**TASK TO CARRY OUT:**
State how many lines in the entries below contain "typdefinitioner". Write nothing but the number.

**MATERIAL SHOWN:**

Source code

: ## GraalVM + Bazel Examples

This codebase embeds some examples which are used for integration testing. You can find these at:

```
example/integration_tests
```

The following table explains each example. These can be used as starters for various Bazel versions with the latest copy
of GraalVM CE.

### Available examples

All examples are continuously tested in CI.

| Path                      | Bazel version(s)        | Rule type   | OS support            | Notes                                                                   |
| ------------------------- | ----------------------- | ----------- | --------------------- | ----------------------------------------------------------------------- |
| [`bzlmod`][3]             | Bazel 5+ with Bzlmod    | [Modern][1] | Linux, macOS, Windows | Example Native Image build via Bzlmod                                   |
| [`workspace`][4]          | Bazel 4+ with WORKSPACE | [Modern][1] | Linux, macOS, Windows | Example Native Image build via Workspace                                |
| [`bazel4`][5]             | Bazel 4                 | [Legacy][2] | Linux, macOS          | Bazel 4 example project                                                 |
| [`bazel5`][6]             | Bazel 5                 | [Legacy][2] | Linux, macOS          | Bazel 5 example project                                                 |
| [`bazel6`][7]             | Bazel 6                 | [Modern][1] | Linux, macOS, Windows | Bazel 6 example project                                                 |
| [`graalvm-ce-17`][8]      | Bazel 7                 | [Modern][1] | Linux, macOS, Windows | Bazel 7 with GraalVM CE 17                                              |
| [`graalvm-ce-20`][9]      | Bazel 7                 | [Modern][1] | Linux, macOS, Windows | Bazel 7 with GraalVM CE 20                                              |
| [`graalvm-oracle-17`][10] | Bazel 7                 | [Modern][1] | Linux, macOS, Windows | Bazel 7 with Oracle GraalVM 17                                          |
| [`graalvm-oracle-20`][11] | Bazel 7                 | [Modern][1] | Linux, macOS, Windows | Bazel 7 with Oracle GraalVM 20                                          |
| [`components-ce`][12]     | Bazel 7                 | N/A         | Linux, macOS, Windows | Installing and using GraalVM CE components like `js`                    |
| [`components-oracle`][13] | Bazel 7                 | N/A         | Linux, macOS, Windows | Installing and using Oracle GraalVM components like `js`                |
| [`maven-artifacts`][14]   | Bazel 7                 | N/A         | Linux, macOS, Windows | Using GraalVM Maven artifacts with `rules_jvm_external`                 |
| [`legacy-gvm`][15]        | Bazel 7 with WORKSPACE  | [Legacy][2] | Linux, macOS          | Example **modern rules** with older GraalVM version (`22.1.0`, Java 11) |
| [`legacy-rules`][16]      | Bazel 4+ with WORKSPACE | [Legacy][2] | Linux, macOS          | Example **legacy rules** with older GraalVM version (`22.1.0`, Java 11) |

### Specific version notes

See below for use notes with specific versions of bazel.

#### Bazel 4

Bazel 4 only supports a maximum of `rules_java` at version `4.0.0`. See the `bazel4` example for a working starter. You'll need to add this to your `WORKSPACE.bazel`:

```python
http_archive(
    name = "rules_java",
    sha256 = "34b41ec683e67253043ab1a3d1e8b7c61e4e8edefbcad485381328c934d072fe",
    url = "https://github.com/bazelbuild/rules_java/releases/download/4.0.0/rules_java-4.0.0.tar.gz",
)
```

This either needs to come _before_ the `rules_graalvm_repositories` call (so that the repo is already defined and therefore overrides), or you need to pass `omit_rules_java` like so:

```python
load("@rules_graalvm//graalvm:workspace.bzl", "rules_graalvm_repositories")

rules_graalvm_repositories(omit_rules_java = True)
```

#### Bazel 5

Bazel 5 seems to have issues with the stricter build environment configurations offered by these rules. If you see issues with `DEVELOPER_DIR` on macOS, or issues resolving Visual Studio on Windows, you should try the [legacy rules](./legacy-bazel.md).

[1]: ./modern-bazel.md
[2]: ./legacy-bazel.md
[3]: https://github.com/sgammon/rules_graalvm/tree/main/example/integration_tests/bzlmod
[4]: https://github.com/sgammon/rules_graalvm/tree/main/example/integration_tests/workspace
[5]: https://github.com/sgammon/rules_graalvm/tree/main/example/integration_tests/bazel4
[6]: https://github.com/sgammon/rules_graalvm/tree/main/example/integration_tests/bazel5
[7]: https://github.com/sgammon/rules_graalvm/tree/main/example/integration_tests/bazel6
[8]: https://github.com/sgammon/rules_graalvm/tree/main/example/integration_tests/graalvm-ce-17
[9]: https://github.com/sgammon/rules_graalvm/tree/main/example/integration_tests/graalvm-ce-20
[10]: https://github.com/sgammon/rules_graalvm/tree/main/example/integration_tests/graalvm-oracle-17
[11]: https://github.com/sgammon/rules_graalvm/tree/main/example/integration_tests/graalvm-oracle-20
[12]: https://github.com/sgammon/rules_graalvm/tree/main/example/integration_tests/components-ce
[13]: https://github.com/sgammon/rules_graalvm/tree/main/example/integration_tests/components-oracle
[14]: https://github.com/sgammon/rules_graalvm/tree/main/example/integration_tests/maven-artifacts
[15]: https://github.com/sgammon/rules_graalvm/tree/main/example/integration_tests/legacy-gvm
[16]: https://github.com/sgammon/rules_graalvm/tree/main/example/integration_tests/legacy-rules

* * *

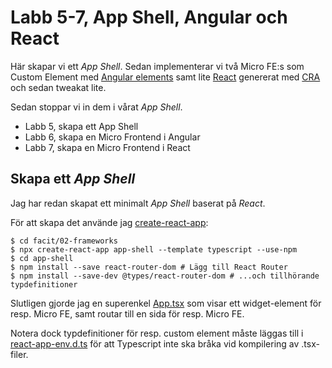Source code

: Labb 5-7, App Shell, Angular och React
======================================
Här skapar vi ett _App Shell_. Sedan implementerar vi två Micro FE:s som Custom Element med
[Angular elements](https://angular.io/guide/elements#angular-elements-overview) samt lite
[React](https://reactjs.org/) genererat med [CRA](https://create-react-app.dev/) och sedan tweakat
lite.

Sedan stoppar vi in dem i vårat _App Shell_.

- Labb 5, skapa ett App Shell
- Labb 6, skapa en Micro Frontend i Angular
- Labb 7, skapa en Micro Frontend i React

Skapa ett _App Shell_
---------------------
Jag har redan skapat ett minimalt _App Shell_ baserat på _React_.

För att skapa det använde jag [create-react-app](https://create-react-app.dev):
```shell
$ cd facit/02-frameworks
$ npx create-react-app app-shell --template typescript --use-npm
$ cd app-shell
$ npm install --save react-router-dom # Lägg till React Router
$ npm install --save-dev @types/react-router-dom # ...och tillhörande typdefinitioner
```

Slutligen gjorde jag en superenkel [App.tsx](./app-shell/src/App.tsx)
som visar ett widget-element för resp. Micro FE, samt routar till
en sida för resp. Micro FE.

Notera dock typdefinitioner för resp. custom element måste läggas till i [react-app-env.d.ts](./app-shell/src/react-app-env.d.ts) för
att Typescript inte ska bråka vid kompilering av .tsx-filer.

* * *

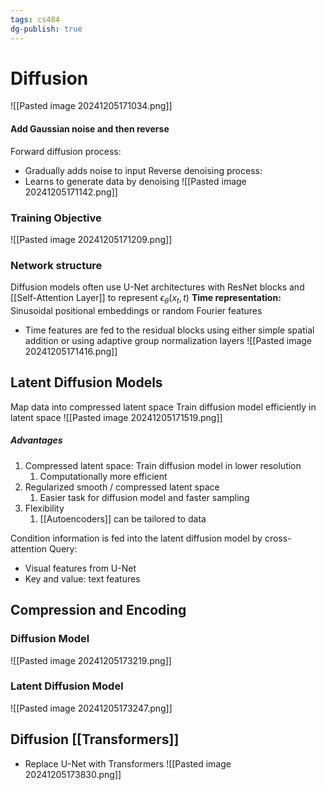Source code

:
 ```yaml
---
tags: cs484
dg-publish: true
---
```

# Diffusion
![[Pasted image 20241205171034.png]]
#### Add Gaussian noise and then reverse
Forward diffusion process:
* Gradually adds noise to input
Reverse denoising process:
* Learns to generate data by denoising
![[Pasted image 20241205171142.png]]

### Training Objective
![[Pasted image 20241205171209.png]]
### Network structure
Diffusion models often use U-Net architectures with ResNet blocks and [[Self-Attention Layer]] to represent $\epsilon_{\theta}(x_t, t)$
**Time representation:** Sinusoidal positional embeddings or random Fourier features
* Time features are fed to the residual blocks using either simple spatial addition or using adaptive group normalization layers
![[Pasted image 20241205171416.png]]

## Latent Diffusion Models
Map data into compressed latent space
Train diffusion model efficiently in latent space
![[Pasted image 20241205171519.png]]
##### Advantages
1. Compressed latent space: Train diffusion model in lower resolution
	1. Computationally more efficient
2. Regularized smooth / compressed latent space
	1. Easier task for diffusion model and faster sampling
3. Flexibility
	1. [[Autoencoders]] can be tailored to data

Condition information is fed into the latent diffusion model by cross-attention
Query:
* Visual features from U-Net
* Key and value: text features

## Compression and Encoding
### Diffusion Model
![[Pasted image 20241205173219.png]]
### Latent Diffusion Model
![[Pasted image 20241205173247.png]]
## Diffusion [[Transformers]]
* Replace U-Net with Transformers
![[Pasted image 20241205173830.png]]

**EXERCISE ANSWER:**
2